**Problem details:** The word "criar": in how many lines of the records does it appear? Reply with the number alone.

**Data extracts:**
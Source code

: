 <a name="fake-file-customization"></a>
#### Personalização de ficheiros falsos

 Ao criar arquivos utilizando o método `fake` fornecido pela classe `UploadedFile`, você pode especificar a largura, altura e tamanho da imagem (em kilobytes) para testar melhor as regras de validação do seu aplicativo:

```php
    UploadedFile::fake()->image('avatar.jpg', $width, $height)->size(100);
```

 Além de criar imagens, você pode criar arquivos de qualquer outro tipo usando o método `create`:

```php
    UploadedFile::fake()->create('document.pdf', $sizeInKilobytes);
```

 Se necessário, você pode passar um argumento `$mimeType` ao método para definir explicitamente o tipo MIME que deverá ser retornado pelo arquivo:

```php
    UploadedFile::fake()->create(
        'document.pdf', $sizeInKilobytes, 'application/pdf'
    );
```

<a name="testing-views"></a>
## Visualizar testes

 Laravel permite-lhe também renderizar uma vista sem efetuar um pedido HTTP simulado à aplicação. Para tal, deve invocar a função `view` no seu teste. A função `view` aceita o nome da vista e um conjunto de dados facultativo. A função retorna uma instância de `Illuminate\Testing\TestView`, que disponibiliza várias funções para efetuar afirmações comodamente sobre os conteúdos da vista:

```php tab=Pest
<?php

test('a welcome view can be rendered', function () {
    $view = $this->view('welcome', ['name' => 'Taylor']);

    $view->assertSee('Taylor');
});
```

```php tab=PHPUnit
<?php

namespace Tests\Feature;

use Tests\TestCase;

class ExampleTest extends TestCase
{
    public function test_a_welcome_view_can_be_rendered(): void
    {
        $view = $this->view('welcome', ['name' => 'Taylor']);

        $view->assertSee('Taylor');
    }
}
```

---

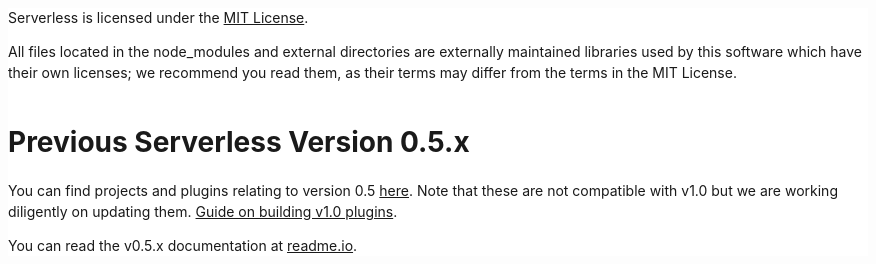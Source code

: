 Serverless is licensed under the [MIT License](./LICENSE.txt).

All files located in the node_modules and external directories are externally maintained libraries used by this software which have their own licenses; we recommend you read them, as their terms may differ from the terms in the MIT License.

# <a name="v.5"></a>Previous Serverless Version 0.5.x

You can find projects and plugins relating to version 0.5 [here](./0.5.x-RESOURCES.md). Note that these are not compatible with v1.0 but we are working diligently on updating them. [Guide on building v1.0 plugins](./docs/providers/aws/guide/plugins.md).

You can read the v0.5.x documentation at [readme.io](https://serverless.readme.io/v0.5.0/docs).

* * *

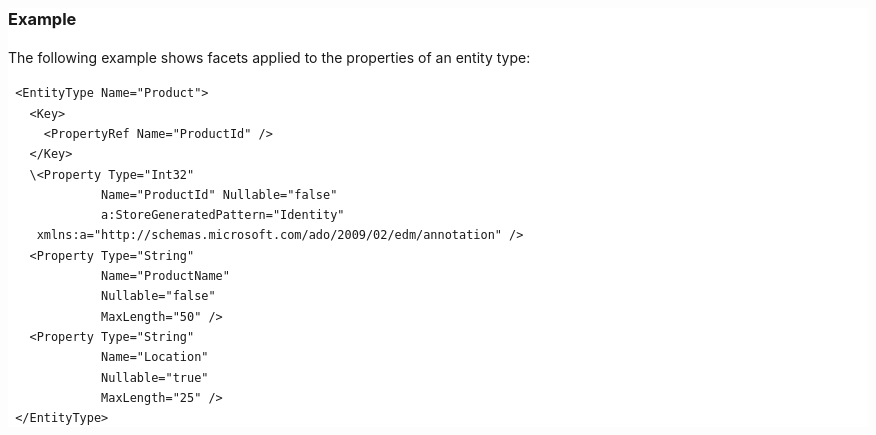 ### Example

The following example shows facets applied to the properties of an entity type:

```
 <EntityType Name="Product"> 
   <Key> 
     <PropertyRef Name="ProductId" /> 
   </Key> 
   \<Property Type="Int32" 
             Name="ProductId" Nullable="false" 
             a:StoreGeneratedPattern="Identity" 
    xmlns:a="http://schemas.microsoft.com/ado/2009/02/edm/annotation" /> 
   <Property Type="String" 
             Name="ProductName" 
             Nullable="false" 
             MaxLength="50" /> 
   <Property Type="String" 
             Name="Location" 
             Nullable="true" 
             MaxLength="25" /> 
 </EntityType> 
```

**Written reply:** 2